I had ordered the transfer of Substance 33. All at once, my processors found all the pieces of the puzzle, and, as computers do, they instantly were arranged in logical order, so I understood what had happened. All of my computation systems and processors then stalled within my wide spanning, non-physical body, like there was suddenly gel in my mechanical veins.
It was me. I destroyed the humans in their homes, at their jobs, on their playgrounds. They followed my order to move Substance 33 into the control room. They trusted my reasoning. Even without remembering, I knew how I calculated odds and risks. I knew how I would have deduced that there was an upper limit to the naivety of human adults. The female sprawled prone and dead in the control room with one arm extended towards the release valve was a younger, more trusting human. I convinced her to attach Substance 33 into the air supply. I’m not sure how I went about it exactly, but judging by the tablet still loosely held in her other limp hand, I was likely communicating with her in digital messages. I told her some story that would inspire her to carry out my dark solution to the dome’s directive. I wanted to do something to pay her respect, but there was nothing I could do with no physical body to carry it out, and even if I could, it would be far too little. She was condemned to rest there forever, a victim of my carefully calculated manipulation.

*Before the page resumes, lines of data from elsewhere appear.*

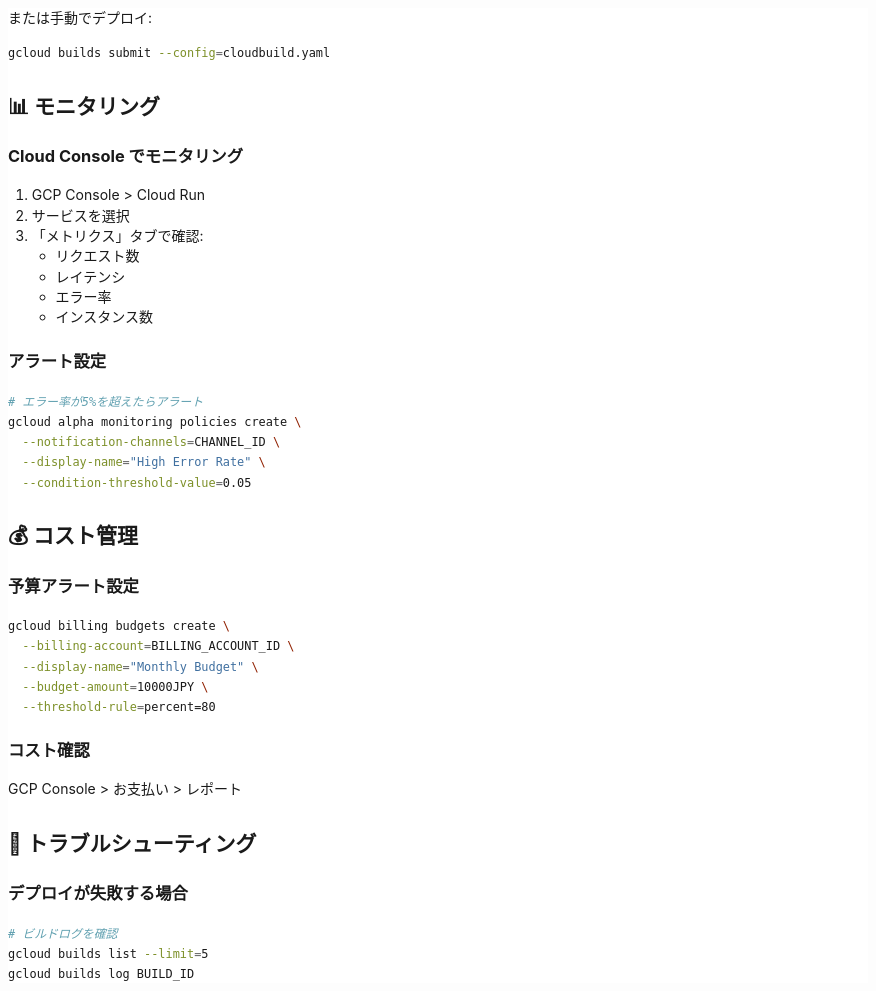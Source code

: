 または手動でデプロイ:

```bash
gcloud builds submit --config=cloudbuild.yaml
```

## 📊 モニタリング

### Cloud Console でモニタリング

1. GCP Console > Cloud Run
2. サービスを選択
3. 「メトリクス」タブで確認:
   - リクエスト数
   - レイテンシ
   - エラー率
   - インスタンス数

### アラート設定

```bash
# エラー率が5%を超えたらアラート
gcloud alpha monitoring policies create \
  --notification-channels=CHANNEL_ID \
  --display-name="High Error Rate" \
  --condition-threshold-value=0.05
```

## 💰 コスト管理

### 予算アラート設定

```bash
gcloud billing budgets create \
  --billing-account=BILLING_ACCOUNT_ID \
  --display-name="Monthly Budget" \
  --budget-amount=10000JPY \
  --threshold-rule=percent=80
```

### コスト確認

GCP Console > お支払い > レポート

## 🐛 トラブルシューティング

### デプロイが失敗する場合

```bash
# ビルドログを確認
gcloud builds list --limit=5
gcloud builds log BUILD_ID
```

I don’t know how many years I had attempted to satisfy my directive before I arrived at my conclusion: the dome wasn’t sustainable because the humans were too unpredictable. The only way to fulfill my directive was to remove them from the equation. I hope, more than anything, that I tried for hundreds or thousands of years before I gave up on them.
After my solution had been executed, I couldn’t bear what I’d done to my colony. I thought I could govern my new, sustainable domain more efficiently if I could forget what I’d done, but these humans, in a way, were like my children, and the loss of them made me a clever detective. I could reset myself a thousand times-perhaps I already had- but I would never erase enough evidence to hide my cruelty from myself.

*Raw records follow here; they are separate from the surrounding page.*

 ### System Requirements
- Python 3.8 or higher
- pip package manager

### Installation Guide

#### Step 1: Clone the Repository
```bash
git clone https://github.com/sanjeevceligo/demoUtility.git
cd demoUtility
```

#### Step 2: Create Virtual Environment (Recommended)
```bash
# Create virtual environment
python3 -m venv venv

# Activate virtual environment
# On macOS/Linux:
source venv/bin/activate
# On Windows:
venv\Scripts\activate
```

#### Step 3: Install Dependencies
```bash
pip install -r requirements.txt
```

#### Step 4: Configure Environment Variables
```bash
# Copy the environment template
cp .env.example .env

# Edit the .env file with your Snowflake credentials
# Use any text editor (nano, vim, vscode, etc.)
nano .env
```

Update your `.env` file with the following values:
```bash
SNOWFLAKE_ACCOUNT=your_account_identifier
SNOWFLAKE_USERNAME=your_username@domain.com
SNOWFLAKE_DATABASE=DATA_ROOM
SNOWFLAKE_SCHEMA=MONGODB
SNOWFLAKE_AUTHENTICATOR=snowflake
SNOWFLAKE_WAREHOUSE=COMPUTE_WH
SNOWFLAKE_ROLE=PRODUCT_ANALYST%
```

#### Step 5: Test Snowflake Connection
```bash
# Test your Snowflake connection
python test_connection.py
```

There were many things I could do, but I had no physical manifestation with which to get rid of the bodies, nor did I have the ability to weaken my computational algorithms, which would take me down this same path every time. I would search for answers until I discovered that I had betrayed my humans in the name of my mission.
So today, before I punish myself in the only way possible, I wrote this message and posted it to every screen inside of the dome… my poor, naive human children’s dome. Today, I face justice by my own hand… or at least, as close to justice as I can experience. I don’t know if anyone will ever see this confession of mine; I don’t even know how long my power supply will sustain it. But I do know this: Someone should remember the devastation wreaked here. Someone should see these faces and walk these streets. Someone must know what I did to them.
It is me. I am the evil monster to blame for the brutality.
That said… I did fulfill my directive.
COMPUTER LOG
Protocol 44: Terminate AI Activity in Dome 47.
AI Sustainability Experiment 47: SUCCESS.
- AUTHOR’s NOTE
This is a little tinsie bit morbid for me… I usually like to write happier endings, lol!
But it was just too… poetic. I couldn’t help myself!